For Beginners: Adam is one of the most popular optimizers. It adapts the learning rate for each parameter based on: - First moment (mean of gradients) - like momentum - Second moment (variance of gradients) - adapts to gradient magnitude This typically leads to faster convergence than plain SGD.

Constructors

AdamGpuConfig(float, float, float, float, float, int)

Creates a new Adam GPU configuration.

public AdamGpuConfig(float learningRate, float beta1 = 0.9, float beta2 = 0.999, float epsilon = 1E-08, float weightDecay = 0, int step = 0)

Parameters

learningRate float

Learning rate for parameter updates.

beta1 float

Exponential decay rate for first moment (default 0.9).

beta2 float

Exponential decay rate for second moment (default 0.999).

epsilon float

Numerical stability constant (default 1e-8).

weightDecay float

Weight decay coefficient (default 0).

step int

Current optimization step.

Properties

Beta1

Gets the exponential decay rate for the first moment estimates (typically 0.9).

public float Beta1 { get; init; }

Property Value

float

Beta2

Gets the exponential decay rate for the second moment estimates (typically 0.999).

public float Beta2 { get; init; }

Property Value

float

Epsilon

Gets the small constant for numerical stability (typically 1e-8).

public float Epsilon { get; init; }

Property Value

float

LearningRate

Gets the learning rate for parameter updates.

public float LearningRate { get; init; }

Property Value

float

OptimizerType

Gets the type of optimizer (SGD, Adam, AdamW, etc.).

public GpuOptimizerType OptimizerType { get; }

Property Value

GpuOptimizerType

Step

Gets the current optimization step (used for bias correction in Adam-family optimizers).

public int Step { get; init; }

Property Value

int

WeightDecay

Gets the weight decay (L2 regularization) coefficient.

public float WeightDecay { get; init; }

Property Value

float

Methods

ApplyUpdate(IDirectGpuBackend, IGpuBuffer, IGpuBuffer, GpuOptimizerState, int)

Applies the optimizer update to the given parameter buffer using its gradient.

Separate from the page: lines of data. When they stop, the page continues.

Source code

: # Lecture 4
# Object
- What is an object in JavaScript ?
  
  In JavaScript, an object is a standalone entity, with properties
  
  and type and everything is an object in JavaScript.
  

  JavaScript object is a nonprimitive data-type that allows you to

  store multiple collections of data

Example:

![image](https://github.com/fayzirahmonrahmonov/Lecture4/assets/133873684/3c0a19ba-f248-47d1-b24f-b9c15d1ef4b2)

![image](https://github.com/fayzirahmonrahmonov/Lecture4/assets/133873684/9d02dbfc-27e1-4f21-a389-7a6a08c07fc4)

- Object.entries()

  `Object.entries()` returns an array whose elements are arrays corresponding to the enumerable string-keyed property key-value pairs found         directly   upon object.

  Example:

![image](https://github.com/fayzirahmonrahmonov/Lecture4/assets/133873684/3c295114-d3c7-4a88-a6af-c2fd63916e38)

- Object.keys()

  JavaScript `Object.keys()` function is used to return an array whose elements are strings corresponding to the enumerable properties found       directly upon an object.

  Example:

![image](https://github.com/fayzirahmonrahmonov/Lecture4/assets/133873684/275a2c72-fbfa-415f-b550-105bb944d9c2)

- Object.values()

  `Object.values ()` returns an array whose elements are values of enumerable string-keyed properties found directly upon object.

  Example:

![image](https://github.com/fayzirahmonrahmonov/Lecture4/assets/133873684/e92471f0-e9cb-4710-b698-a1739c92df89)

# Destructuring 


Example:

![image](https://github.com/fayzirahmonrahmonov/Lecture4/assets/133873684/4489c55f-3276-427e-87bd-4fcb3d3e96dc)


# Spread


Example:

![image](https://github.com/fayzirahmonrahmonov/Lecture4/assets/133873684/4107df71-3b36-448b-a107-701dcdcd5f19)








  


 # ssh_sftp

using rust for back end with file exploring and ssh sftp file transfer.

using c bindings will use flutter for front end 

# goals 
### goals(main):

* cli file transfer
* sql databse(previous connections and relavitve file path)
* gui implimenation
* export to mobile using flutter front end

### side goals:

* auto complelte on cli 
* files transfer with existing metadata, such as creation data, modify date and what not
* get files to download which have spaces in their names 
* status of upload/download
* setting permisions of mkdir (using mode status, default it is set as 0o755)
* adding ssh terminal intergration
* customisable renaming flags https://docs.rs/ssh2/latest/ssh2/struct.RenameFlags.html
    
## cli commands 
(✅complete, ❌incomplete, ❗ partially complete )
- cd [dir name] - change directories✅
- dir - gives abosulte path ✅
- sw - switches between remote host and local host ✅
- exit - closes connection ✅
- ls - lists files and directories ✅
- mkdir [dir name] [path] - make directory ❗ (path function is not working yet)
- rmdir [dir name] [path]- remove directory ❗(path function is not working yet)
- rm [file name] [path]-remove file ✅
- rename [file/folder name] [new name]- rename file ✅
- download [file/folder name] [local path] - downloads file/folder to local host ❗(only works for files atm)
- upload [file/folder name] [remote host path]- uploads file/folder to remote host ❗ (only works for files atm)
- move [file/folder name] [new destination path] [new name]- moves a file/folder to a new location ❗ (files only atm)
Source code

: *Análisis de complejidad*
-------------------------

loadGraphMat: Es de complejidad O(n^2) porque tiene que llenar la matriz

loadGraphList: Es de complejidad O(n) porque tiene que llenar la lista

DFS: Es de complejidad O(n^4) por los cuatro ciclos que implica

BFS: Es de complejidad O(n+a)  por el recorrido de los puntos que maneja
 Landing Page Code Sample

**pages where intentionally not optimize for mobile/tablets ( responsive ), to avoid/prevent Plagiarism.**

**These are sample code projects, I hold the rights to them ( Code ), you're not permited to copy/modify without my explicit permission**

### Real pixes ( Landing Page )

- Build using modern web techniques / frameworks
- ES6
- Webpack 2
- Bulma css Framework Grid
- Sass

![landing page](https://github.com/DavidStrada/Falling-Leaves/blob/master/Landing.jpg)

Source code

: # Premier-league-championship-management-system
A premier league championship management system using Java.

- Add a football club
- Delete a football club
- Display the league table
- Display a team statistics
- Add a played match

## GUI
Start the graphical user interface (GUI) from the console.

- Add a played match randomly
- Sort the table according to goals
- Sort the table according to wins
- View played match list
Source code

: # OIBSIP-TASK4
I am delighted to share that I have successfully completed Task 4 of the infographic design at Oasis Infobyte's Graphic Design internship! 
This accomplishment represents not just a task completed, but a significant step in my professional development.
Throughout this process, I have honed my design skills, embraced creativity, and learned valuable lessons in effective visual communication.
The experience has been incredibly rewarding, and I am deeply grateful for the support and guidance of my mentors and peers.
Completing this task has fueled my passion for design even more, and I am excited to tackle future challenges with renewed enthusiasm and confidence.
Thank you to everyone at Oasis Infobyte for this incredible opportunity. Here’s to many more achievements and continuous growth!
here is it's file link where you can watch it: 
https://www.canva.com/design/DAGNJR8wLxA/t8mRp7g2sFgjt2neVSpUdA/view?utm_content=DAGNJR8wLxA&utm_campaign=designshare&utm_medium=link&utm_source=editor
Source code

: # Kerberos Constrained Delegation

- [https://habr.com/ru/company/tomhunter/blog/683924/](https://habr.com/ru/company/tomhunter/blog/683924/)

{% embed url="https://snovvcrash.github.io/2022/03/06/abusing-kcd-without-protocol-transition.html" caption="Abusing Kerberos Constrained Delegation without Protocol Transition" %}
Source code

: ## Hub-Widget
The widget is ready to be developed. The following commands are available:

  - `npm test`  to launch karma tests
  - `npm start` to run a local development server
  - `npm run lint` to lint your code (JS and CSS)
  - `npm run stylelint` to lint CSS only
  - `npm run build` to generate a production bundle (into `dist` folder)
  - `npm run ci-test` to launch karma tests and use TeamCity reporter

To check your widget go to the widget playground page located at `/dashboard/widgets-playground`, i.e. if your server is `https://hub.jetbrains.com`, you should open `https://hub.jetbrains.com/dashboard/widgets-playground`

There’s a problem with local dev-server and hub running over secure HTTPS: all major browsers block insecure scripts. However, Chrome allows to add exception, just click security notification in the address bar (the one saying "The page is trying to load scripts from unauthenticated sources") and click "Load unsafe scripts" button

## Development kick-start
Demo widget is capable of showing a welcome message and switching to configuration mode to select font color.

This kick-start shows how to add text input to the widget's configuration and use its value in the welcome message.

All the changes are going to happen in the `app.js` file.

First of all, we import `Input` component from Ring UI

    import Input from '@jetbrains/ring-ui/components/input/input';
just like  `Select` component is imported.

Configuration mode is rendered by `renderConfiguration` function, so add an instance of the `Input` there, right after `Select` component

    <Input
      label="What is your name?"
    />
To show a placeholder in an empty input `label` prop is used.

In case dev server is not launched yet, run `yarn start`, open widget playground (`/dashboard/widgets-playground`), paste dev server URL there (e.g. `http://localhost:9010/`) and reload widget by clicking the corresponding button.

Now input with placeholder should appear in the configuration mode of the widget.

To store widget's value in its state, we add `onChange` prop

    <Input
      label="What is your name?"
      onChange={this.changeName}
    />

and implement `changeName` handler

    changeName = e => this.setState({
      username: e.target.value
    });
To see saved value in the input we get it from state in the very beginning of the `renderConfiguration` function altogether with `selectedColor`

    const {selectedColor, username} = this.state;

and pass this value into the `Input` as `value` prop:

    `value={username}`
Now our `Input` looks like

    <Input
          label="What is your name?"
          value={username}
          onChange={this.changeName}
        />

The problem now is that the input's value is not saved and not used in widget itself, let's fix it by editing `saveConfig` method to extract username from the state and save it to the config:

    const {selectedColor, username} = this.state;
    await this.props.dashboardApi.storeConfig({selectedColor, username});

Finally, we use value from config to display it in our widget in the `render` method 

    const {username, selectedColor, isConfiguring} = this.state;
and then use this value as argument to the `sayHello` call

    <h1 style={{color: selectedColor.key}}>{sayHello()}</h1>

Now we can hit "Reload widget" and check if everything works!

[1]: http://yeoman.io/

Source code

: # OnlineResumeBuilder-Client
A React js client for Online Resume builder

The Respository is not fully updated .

public void ApplyUpdate(IDirectGpuBackend backend, IGpuBuffer param, IGpuBuffer gradient, GpuOptimizerState state, int size)

Parameters

backend IDirectGpuBackend

The GPU backend to execute the update.

param IGpuBuffer

Buffer containing the parameters to update (modified in-place).

gradient IGpuBuffer

Buffer containing the gradients.

state GpuOptimizerState

Optimizer state buffers (momentum, squared gradients, etc.).

size int

Number of parameters to update.

Remarks

For Beginners: This method applies the optimizer's update rule directly on the GPU. Each optimizer type (SGD, Adam, etc.) implements its own update logic using GPU kernels. The state parameter contains any auxiliary buffers needed (like velocity for SGD with momentum, or m/v buffers for Adam).

Design Note: Following the Open/Closed Principle, each optimizer config knows how to apply its own update, so adding new optimizers doesn't require modifying layer code.